#### EXERCISE DIRECTIONS
When you spot the word "unsigned" in a line of the data below, copy that line.

#### ENTRIES SHOWN
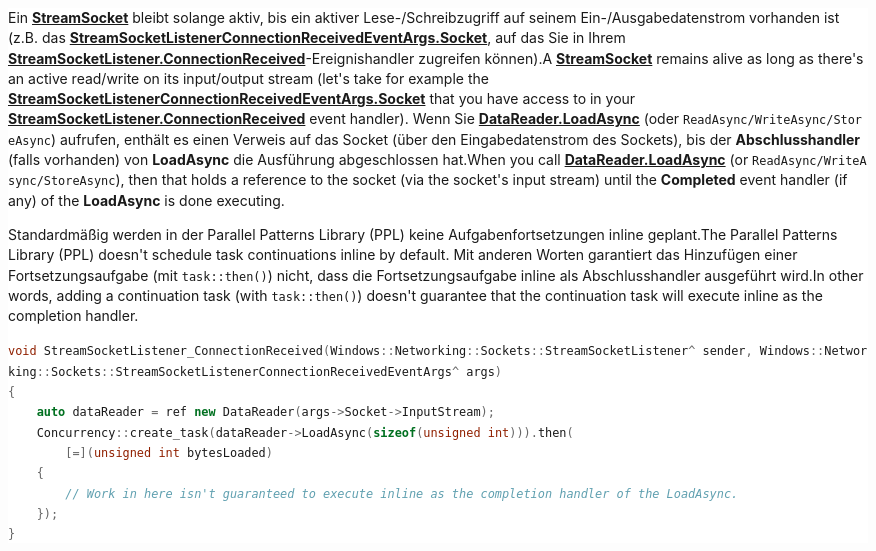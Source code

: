 <span data-ttu-id="8302c-131">Ein [**StreamSocket**](/uwp/api/Windows.Networking.Sockets.StreamSocket?branch=live) bleibt solange aktiv, bis ein aktiver Lese-/Schreibzugriff auf seinem Ein-/Ausgabedatenstrom vorhanden ist (z.B. das [**StreamSocketListenerConnectionReceivedEventArgs.Socket**](/uwp/api/windows.networking.sockets.streamsocketlistenerconnectionreceivedeventargs.Socket), auf das Sie in Ihrem [**StreamSocketListener.ConnectionReceived**](/uwp/api/Windows.Networking.Sockets.StreamSocketListener.ConnectionReceived)-Ereignishandler zugreifen können).</span><span class="sxs-lookup"><span data-stu-id="8302c-131">A [**StreamSocket**](/uwp/api/Windows.Networking.Sockets.StreamSocket?branch=live) remains alive as long as there's an active read/write on its input/output stream (let's take for example the [**StreamSocketListenerConnectionReceivedEventArgs.Socket**](/uwp/api/windows.networking.sockets.streamsocketlistenerconnectionreceivedeventargs.Socket) that you have access to in your [**StreamSocketListener.ConnectionReceived**](/uwp/api/Windows.Networking.Sockets.StreamSocketListener.ConnectionReceived) event handler).</span></span> <span data-ttu-id="8302c-132">Wenn Sie [**DataReader.LoadAsync**](/uwp/api/windows.storage.streams.datareader.loadasync) (oder `ReadAsync/WriteAsync/StoreAsync`) aufrufen, enthält es einen Verweis auf das Socket (über den Eingabedatenstrom des Sockets), bis der **Abschlusshandler** (falls vorhanden) von **LoadAsync** die Ausführung abgeschlossen hat.</span><span class="sxs-lookup"><span data-stu-id="8302c-132">When you call [**DataReader.LoadAsync**](/uwp/api/windows.storage.streams.datareader.loadasync) (or `ReadAsync/WriteAsync/StoreAsync`), then that holds a reference to the socket (via the socket's input stream) until the **Completed** event handler (if any) of the **LoadAsync** is done executing.</span></span>

<span data-ttu-id="8302c-133">Standardmäßig werden in der Parallel Patterns Library (PPL) keine Aufgabenfortsetzungen inline geplant.</span><span class="sxs-lookup"><span data-stu-id="8302c-133">The Parallel Patterns Library (PPL) doesn't schedule task continuations inline by default.</span></span> <span data-ttu-id="8302c-134">Mit anderen Worten garantiert das Hinzufügen einer Fortsetzungsaufgabe (mit `task::then()`) nicht, dass die Fortsetzungsaufgabe inline als Abschlusshandler ausgeführt wird.</span><span class="sxs-lookup"><span data-stu-id="8302c-134">In other words, adding a continuation task (with `task::then()`) doesn't guarantee that the continuation task will execute inline as the completion handler.</span></span>

```cpp
void StreamSocketListener_ConnectionReceived(Windows::Networking::Sockets::StreamSocketListener^ sender, Windows::Networking::Sockets::StreamSocketListenerConnectionReceivedEventArgs^ args)
{
    auto dataReader = ref new DataReader(args->Socket->InputStream);
    Concurrency::create_task(dataReader->LoadAsync(sizeof(unsigned int))).then(
        [=](unsigned int bytesLoaded)
    {
        // Work in here isn't guaranteed to execute inline as the completion handler of the LoadAsync.
    });
}
```
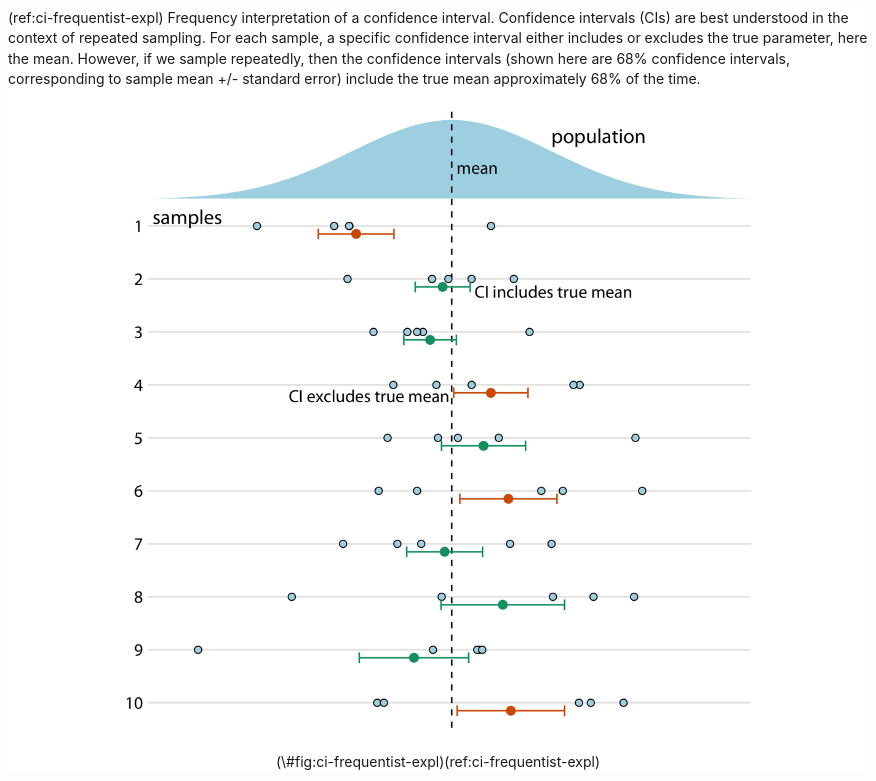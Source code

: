 (ref:ci-frequentist-expl) Frequency interpretation of a confidence interval. Confidence intervals (CIs) are best understood in the context of repeated sampling. For each sample, a specific confidence interval either includes or excludes the true parameter, here the mean. However, if we sample repeatedly, then the confidence intervals (shown here are 68% confidence intervals, corresponding to sample mean +/- standard error) include the true mean approximately 68% of the time.

<div class="figure" style="text-align: center">
<img src="visualizing_uncertainty_files/figure-html/ci-frequentist-expl-1.png" alt="(ref:ci-frequentist-expl)" width="630" />
<p class="caption">(\#fig:ci-frequentist-expl)(ref:ci-frequentist-expl)</p>
</div>
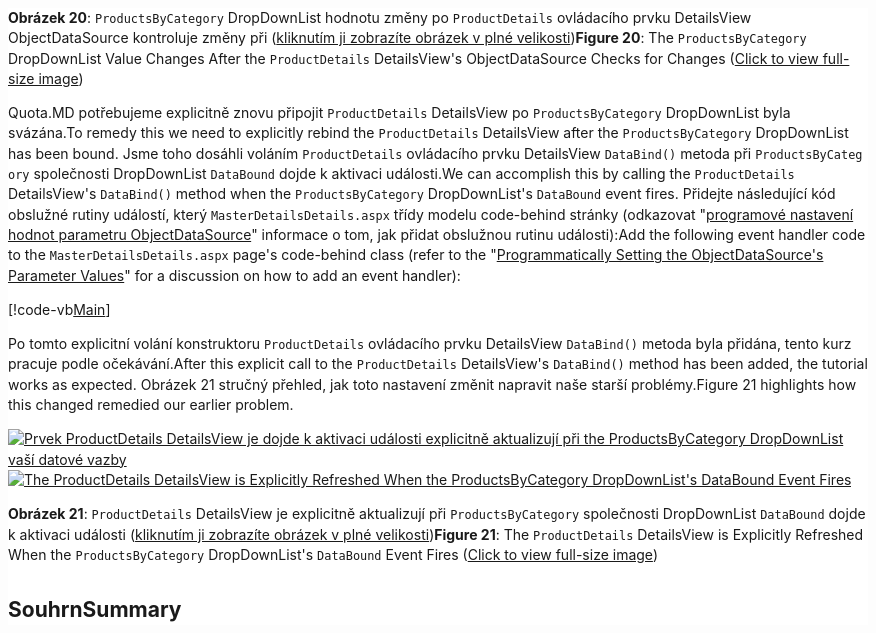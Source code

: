 <span data-ttu-id="d86f4-217">**Obrázek 20**: `ProductsByCategory` DropDownList hodnotu změny po `ProductDetails` ovládacího prvku DetailsView ObjectDataSource kontroluje změny při ([kliknutím ji zobrazíte obrázek v plné velikosti](master-detail-filtering-with-two-dropdownlists-vb/_static/image60.png))</span><span class="sxs-lookup"><span data-stu-id="d86f4-217">**Figure 20**: The `ProductsByCategory` DropDownList Value Changes After the `ProductDetails` DetailsView's ObjectDataSource Checks for Changes ([Click to view full-size image](master-detail-filtering-with-two-dropdownlists-vb/_static/image60.png))</span></span>


<span data-ttu-id="d86f4-218">Quota.MD potřebujeme explicitně znovu připojit `ProductDetails` DetailsView po `ProductsByCategory` DropDownList byla svázána.</span><span class="sxs-lookup"><span data-stu-id="d86f4-218">To remedy this we need to explicitly rebind the `ProductDetails` DetailsView after the `ProductsByCategory` DropDownList has been bound.</span></span> <span data-ttu-id="d86f4-219">Jsme toho dosáhli voláním `ProductDetails` ovládacího prvku DetailsView `DataBind()` metoda při `ProductsByCategory` společnosti DropDownList `DataBound` dojde k aktivaci události.</span><span class="sxs-lookup"><span data-stu-id="d86f4-219">We can accomplish this by calling the `ProductDetails` DetailsView's `DataBind()` method when the `ProductsByCategory` DropDownList's `DataBound` event fires.</span></span> <span data-ttu-id="d86f4-220">Přidejte následující kód obslužné rutiny událostí, který `MasterDetailsDetails.aspx` třídy modelu code-behind stránky (odkazovat "[programové nastavení hodnot parametru ObjectDataSource](../basic-reporting/programmatically-setting-the-objectdatasource-s-parameter-values-cs.md)" informace o tom, jak přidat obslužnou rutinu události):</span><span class="sxs-lookup"><span data-stu-id="d86f4-220">Add the following event handler code to the `MasterDetailsDetails.aspx` page's code-behind class (refer to the "[Programmatically Setting the ObjectDataSource's Parameter Values](../basic-reporting/programmatically-setting-the-objectdatasource-s-parameter-values-cs.md)" for a discussion on how to add an event handler):</span></span>


[!code-vb[Main](master-detail-filtering-with-two-dropdownlists-vb/samples/sample2.vb)]

<span data-ttu-id="d86f4-221">Po tomto explicitní volání konstruktoru `ProductDetails` ovládacího prvku DetailsView `DataBind()` metoda byla přidána, tento kurz pracuje podle očekávání.</span><span class="sxs-lookup"><span data-stu-id="d86f4-221">After this explicit call to the `ProductDetails` DetailsView's `DataBind()` method has been added, the tutorial works as expected.</span></span> <span data-ttu-id="d86f4-222">Obrázek 21 stručný přehled, jak toto nastavení změnit napravit naše starší problémy.</span><span class="sxs-lookup"><span data-stu-id="d86f4-222">Figure 21 highlights how this changed remedied our earlier problem.</span></span>


<span data-ttu-id="d86f4-223">[![Prvek ProductDetails DetailsView je dojde k aktivaci události explicitně aktualizují při the ProductsByCategory DropDownList vaší datové vazby](master-detail-filtering-with-two-dropdownlists-vb/_static/image62.png)](master-detail-filtering-with-two-dropdownlists-vb/_static/image61.png)</span><span class="sxs-lookup"><span data-stu-id="d86f4-223">[![The ProductDetails DetailsView is Explicitly Refreshed When the ProductsByCategory DropDownList's DataBound Event Fires](master-detail-filtering-with-two-dropdownlists-vb/_static/image62.png)](master-detail-filtering-with-two-dropdownlists-vb/_static/image61.png)</span></span>

<span data-ttu-id="d86f4-224">**Obrázek 21**: `ProductDetails` DetailsView je explicitně aktualizují při `ProductsByCategory` společnosti DropDownList `DataBound` dojde k aktivaci události ([kliknutím ji zobrazíte obrázek v plné velikosti](master-detail-filtering-with-two-dropdownlists-vb/_static/image63.png))</span><span class="sxs-lookup"><span data-stu-id="d86f4-224">**Figure 21**: The `ProductDetails` DetailsView is Explicitly Refreshed When the `ProductsByCategory` DropDownList's `DataBound` Event Fires ([Click to view full-size image](master-detail-filtering-with-two-dropdownlists-vb/_static/image63.png))</span></span>


## <a name="summary"></a><span data-ttu-id="d86f4-225">Souhrn</span><span class="sxs-lookup"><span data-stu-id="d86f4-225">Summary</span></span>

#### ANSWER BOX
    Concurrency::create_task(dataReader->LoadAsync(sizeof(unsigned int))).then(
        [=](unsigned int bytesLoaded)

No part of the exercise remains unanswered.